Five tips for a better nights sleep.
1. Melatonin - not from a bottle - by going outside in the daylight melatonin is naturally produced in the brain. This is the only way this sleep hormone is produced, so the more time spent in daylight, the more melatonin you have building up each day. The brain doesn't store melatonin so we make it new each day - the more we have the easier it is to sleep.
2. Get a good sleep routine. If you know how long you need to sleep each night (usually 6-10 hours) and what time you need to be up each morning you can work out approximately what your bedtime should be. So if you need to wake up at seven and you know that you need eight hours sleep, you need to be asleep by 11. Simple maths. It's best to stick to your routine even at the weekend as your body will thank you for it.
3. Be aware of your circadian rhythm. Adult humans have a circadian rhythm of 90 minutes which controls energy level and our sleep cycle. When you notice yourself yawning this is you going into the dip of your circadian rhythm where your energy levels naturally fall - this is a good time to go to bed. After you reach that dip your energy level begins to rise again so it's harder to go to sleep.
4. General good sleep hygiene. This means your bed is your bed so best not to do your latest project checking emails and watch films in bed. Although it can be tempting it's better to do these things in a different place if you can, or change your environment a little at night if you have a small space. Your bed should ideally be associated only with sleep.

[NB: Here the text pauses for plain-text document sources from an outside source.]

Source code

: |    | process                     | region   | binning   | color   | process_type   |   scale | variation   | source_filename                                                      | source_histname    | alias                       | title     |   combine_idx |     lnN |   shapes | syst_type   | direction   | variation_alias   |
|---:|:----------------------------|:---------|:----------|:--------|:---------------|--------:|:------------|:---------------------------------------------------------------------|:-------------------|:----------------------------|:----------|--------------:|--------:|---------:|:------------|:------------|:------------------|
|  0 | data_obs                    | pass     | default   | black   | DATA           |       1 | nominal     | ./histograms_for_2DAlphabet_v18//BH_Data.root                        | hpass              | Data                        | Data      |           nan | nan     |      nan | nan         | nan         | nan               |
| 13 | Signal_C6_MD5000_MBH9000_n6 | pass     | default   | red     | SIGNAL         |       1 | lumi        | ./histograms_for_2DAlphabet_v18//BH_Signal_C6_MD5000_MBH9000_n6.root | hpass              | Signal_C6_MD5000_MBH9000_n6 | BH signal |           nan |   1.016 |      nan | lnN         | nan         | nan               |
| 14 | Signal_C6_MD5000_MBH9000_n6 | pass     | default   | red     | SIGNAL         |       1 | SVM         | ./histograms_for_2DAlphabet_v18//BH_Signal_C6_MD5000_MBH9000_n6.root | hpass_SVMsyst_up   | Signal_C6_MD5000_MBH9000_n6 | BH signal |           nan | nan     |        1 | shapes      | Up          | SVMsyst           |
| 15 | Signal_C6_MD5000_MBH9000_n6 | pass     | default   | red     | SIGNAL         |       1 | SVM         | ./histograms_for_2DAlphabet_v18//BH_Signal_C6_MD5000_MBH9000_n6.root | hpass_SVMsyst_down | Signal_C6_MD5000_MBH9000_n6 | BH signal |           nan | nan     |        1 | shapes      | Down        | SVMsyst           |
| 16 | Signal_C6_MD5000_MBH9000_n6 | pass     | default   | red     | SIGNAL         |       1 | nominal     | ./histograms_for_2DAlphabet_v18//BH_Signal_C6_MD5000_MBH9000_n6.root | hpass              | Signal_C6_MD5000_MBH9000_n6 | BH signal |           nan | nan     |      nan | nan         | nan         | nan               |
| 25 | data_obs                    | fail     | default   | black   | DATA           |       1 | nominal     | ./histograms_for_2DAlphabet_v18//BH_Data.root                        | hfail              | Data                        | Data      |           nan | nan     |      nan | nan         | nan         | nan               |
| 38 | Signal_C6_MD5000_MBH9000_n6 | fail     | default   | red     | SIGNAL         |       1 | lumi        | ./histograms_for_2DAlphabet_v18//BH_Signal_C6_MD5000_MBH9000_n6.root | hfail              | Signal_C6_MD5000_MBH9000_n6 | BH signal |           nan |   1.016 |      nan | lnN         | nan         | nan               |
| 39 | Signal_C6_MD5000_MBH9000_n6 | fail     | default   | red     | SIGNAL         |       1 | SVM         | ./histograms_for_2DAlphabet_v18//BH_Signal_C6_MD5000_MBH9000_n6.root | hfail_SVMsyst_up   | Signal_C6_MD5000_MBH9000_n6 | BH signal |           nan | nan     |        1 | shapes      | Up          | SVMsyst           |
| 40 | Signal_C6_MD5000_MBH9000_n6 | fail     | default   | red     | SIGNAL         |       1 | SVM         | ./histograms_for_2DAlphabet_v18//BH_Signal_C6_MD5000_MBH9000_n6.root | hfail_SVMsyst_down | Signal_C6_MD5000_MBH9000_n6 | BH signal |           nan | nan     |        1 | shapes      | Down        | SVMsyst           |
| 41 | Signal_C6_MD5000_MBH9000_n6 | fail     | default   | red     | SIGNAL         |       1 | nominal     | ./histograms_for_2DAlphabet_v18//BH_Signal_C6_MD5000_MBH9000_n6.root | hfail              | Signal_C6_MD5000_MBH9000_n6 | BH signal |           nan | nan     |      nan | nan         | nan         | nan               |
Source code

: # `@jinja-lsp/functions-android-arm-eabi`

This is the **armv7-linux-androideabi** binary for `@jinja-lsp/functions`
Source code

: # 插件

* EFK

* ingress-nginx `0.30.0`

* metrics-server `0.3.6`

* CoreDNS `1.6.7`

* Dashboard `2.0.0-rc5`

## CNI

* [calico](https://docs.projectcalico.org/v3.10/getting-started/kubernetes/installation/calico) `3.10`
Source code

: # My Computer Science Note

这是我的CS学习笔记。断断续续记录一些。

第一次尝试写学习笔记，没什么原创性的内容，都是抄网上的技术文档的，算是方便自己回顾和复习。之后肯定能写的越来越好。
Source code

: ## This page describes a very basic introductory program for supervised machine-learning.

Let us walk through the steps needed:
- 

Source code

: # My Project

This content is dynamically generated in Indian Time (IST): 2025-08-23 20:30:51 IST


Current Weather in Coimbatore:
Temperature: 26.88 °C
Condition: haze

5. Reducing stimulants and stimulation especially in the evening. Caffeine is obviously a stimulant, so is alcohol, TV screens, loud music, phones. Simple changes such as don't drink caffeine after after lunchtime, reducing it (gradually over time is best). Drink less alcohol which is a stimulant even if it feels relaxing it lowers your quality of sleep. Take the TV out of your bedroom and try and keep your phone in a different room. The Psychotherapist and Neuroscientist Daniel Seigel recommends stopping highly stimulating activity such as TV as much as two hours before bedtime. If something is on your mind it can keep you awake. Write it down and deal with it tomorrow. Complete tasks that need completing, tell someone your problem and get support, or hire a counsellor or psychotherapist if it's persistent intrusive thoughts, memories or worries (in the UK try the Counselling Directory here. Imagine what your ancient ancestors before electricity would have been doing after the sun goes down. Our culture has evolved since then, though we haven't that much!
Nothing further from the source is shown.